Welcome!

Welcome to the blog of Zaq Roberts, Associate Head of School at The Berkeley School in Berkeley, CA. I blog about a wide variety of topics, from classroom moments I witness, to administrative events and conversations, to the educational blogs, videos, and books I am reading and watching, and how they are influencing my thinking. I hope this eclectic approach will give you insight into the many ways that I am engaging in advancing the school and strengthening our program, and I welcome your thoughts and comments!

This blog takes its name from a quotation by Archimedes that reads "Give me a lever long enough, and I can move the world." The TBS mission speaks directly to the need to engage a changing world, while many of the experiences in our program focus on the development of students' agency and authority. TBS is the lever by which we all - administration, faculty, students, and parents - can together move the world to be more humane, compassionate, and responsive. To borrow an important Montessori phrase, it is our way to remake the world.

Sunday, March 27, 2011

2nd grade math observation

Last week I watched a 2nd grade math class that effectively provided entry points to the content through multiple modalities, and that combined teacher creativity with the TERC: Investigations curriculum that forms the core of our K-5 math program. The students began by standing in a circle. In response to teacher instruction, they then used body rhythm - drumming on their own bodies - to make up patterns, starting with a clap of the hands and then a pat of each hand against their shoulder blades. After repeating this several times, they moved on to a second rhythm - a clap of the hands, a pat of each hand against their shoulder blades, and slap of each hand against their waist. They continued in this vein, developing more and more complicated patterns. The students then all sat, and came up with semantic descriptions of the patterns they had made - "clap pat pat," "clap pat pat slap slap", "clap pat pat slap slap snap snap," and so on. The third step was to translate these word patterns into alphabetic patterns - ABB, ABBCC, ABBCCDD, etc. Finally, still working in the group, they turned these alphabetic patterns into snap-cube patterns, by building chains of different colored cubes in repeating patterns.

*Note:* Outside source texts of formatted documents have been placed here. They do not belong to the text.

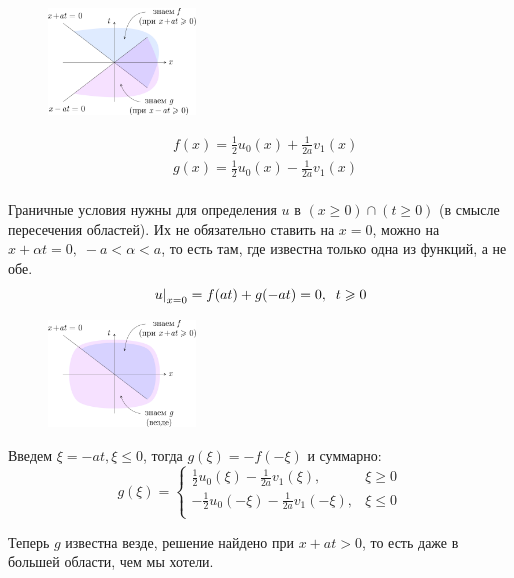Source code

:\documentclass[../main.tex]{subfiles}
\begin{document}
\begin{figure}
    \centering
    \includegraphics[width=0.35\textwidth]{./pic 4_1.pdf}
\end{figure}

\begin{align*}
    & f(x) = \frac{1}{2}u_0(x) + \frac{1}{2a}v_1(x) \\
    & g(x) = \frac{1}{2}u_0(x) - \frac{1}{2a}v_1(x) \\
\end{align*}

Граничные условия нужны для определения $u$ в $(x \geq 0)\cap(t \geq 0)$ (в смысле пересечения областей). Их не обязательно ставить на $x=0$, можно на $x + \alpha t = 0, \; -a < \alpha < a$, то есть там, где известна только одна из функций, а не обе.
$$
\left. u\right|_{x=0} = f(at) + g(-at)=0, \;\; t \geqslant 0
$$
\clearpage %

\begin{figure}
    \includegraphics[width=0.35\textwidth]{./pic 4_2.pdf}
\end{figure}

Введем $\xi = -at, \xi \leq 0$, тогда $g(\xi) = -f(-\xi)$ и суммарно:
\begin{equation*}
    g(\xi) = \begin{cases}
        \frac{1}{2}u_0(\xi)-\frac{1}{2a}v_1(\xi), & \xi \geq 0\\
        -\frac{1}{2}u_0(-\xi)-\frac{1}{2a}v_1(-\xi), & \xi \leq 0\\
    \end{cases}
\end{equation*}

Теперь $g$ известна везде, решение найдено при $x + at > 0$, то есть даже в большей области, чем мы хотели.
\end{document}
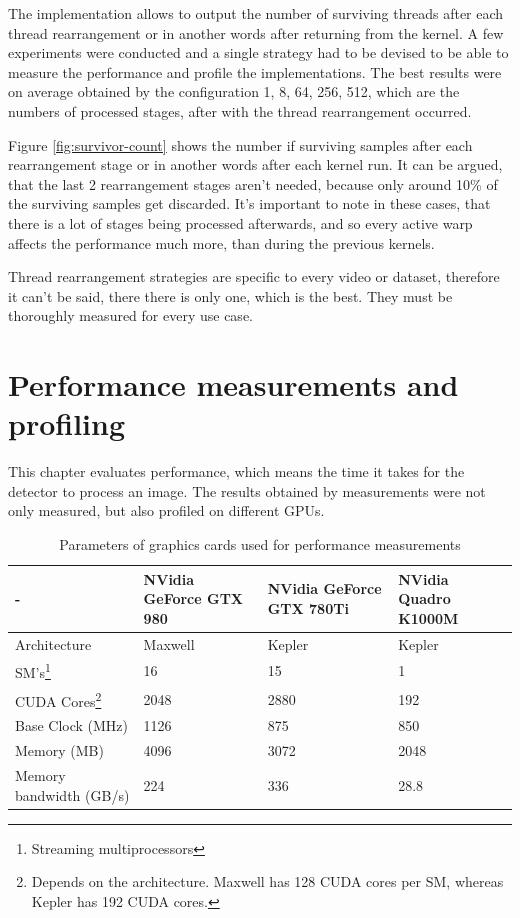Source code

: The implementation allows to output the number of surviving threads after each thread rearrangement or in another words after returning from the kernel. A few experiments were conducted and a single strategy had to be devised to be able to measure the performance and profile the implementations. The best results were on average obtained by the configuration 1, 8, 64, 256, 512, which are the numbers of processed stages, after with the thread rearrangement occurred.

Figure \ref{fig:survivor-count} shows the number if surviving samples after each rearrangement stage or in another words after each kernel run. It can be argued, that the last 2 rearrangement stages aren't needed, because only around 10\% of the surviving samples get discarded. It's important to note in these cases, that there is a lot of stages being processed afterwards, and so every active warp affects the performance much more, than during the previous kernels.

Thread rearrangement strategies are specific to every video or dataset, therefore it can't be said, there there is only one, which is the best. They must be thoroughly measured for every use case.

\chapter{Performance measurements and profiling}\label{ch:measure}

This chapter evaluates performance, which means the time it takes for the detector to process an image. The results obtained by measurements were not only measured, but also profiled on different GPUs.

\begin{center}
\begin{table}[htbp]
\begin{tabularx}{\textwidth}{| X | X | X | X |}
\hline
- & NVidia GeForce GTX 980 & NVidia GeForce GTX 780Ti & NVidia Quadro K1000M \\
\hline
Architecture & Maxwell & Kepler & Kepler \\
\hline
SM's\footnote{Streaming multiprocessors} & 16 & 15 & 1 \\
\hline
CUDA Cores\footnote{Depends on the architecture. Maxwell has 128 CUDA cores per SM, whereas Kepler has 192 CUDA cores.} & 2048 & 2880 & 192 \\
\hline
Base Clock (MHz) & 1126 & 875 & 850 \\
\hline
Memory (MB) & 4096 & 3072 & 2048 \\
\hline
Memory bandwidth (GB/s) & 224 & 336 & 28.8 \\
\hline
\end{tabularx}
\caption{Parameters of graphics cards used for performance measurements}
\label{tab:parameters-gpu}
\end{table}
\end{center}

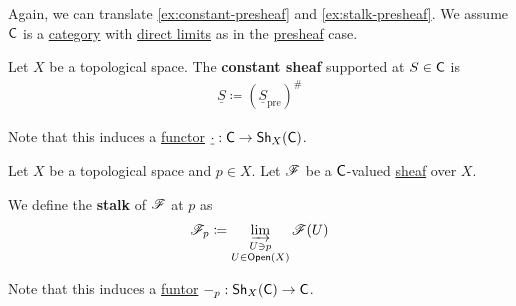 \documentclass[../../../main]{subfiles}
\begin{document}
Again, we can translate \autoref{ex:constant-presheaf} and \autoref{ex:stalk-presheaf}.
We assume \(\category{C}\) is a \hyperref[def:category]{category} with \hyperref[def:direct-limit]{direct limits} as in the \hyperref[def:presheaf]{presheaf} case.
\begin{definition} \label{def:constant-sheaf}
  Let \(X\) be a topological space.
  The \textbf{constant sheaf} supported at \(S \in \category{C}\) is
  \begin{align*}
    \underline{S} \coloneq \left( \underline{S}_{\operatorname{pre}} \right)^{\#}
  \end{align*}

  Note that this induces a \hyperref[def:functor]{functor} \(\underline{\cdot}: \category{C} \to \Sh_{X}(\category{C})\).
\end{definition}

\begin{definition}[Stalk] \label{def:stalk-sheaf}
  Let \(X\) be a topological space and \(p \in X\).
  Let \(\sheaf{F}\) be a \(\category{C}\)-valued \hyperref[def:sheaf]{sheaf} over \(X\).

  We define the \textbf{stalk} of \(\sheaf{F}\) at \(p\) as
  \begin{align*}
    \sheaf{F}_{p} \coloneq \varinjlim_{\substack{U \ni p \\ U \in \Open(X)}} \sheaf{F}(U)
  \end{align*}

  Note that this induces a \hyperref[def:functor]{funtor} \(-_{p}: \Sh_{X}(\category{C}) \to \category{C}\).
\end{definition}
\end{document}
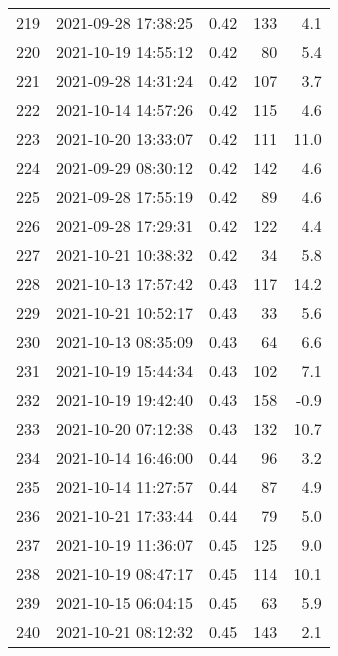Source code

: \begin{tabular}{llrrr}
219 & 2021-09-28 17:38:25 &  0.42 &             133 &                    4.1 \\
220 & 2021-10-19 14:55:12 &  0.42 &              80 &                    5.4 \\
221 & 2021-09-28 14:31:24 &  0.42 &             107 &                    3.7 \\
222 & 2021-10-14 14:57:26 &  0.42 &             115 &                    4.6 \\
223 & 2021-10-20 13:33:07 &  0.42 &             111 &                   11.0 \\
224 & 2021-09-29 08:30:12 &  0.42 &             142 &                    4.6 \\
225 & 2021-09-28 17:55:19 &  0.42 &              89 &                    4.6 \\
226 & 2021-09-28 17:29:31 &  0.42 &             122 &                    4.4 \\
227 & 2021-10-21 10:38:32 &  0.42 &              34 &                    5.8 \\
228 & 2021-10-13 17:57:42 &  0.43 &             117 &                   14.2 \\
229 & 2021-10-21 10:52:17 &  0.43 &              33 &                    5.6 \\
230 & 2021-10-13 08:35:09 &  0.43 &              64 &                    6.6 \\
231 & 2021-10-19 15:44:34 &  0.43 &             102 &                    7.1 \\
232 & 2021-10-19 19:42:40 &  0.43 &             158 &                   -0.9 \\
233 & 2021-10-20 07:12:38 &  0.43 &             132 &                   10.7 \\
234 & 2021-10-14 16:46:00 &  0.44 &              96 &                    3.2 \\
235 & 2021-10-14 11:27:57 &  0.44 &              87 &                    4.9 \\
236 & 2021-10-21 17:33:44 &  0.44 &              79 &                    5.0 \\
237 & 2021-10-19 11:36:07 &  0.45 &             125 &                    9.0 \\
238 & 2021-10-19 08:47:17 &  0.45 &             114 &                   10.1 \\
239 & 2021-10-15 06:04:15 &  0.45 &              63 &                    5.9 \\
240 & 2021-10-21 08:12:32 &  0.45 &             143 &                    2.1 \\

\end{tabular}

In the second half of the class the students moved to the tables for individual work, coloring in unique patterns on handouts. Some students used the alphabetic strategy to create the patterns which they then colored, others built snap-cube chains which they then copied, and others jumped straight to mentally creating patterns and coloring the squares on the page. Pattern making and skip-counting are key ideas that underlie the development of number sense about the operations of multiplication, and each child used a strategy that was effective for him-or-herself, that fit into the child's developmental schema, and that s/he knew would allow him/her to be successful - the very design of the TERC: Investigations curriculum. It was really fun to watch, and to see the students then using those patterns to answer predictive questions ("what will be the color of the 30th block of this pattern?").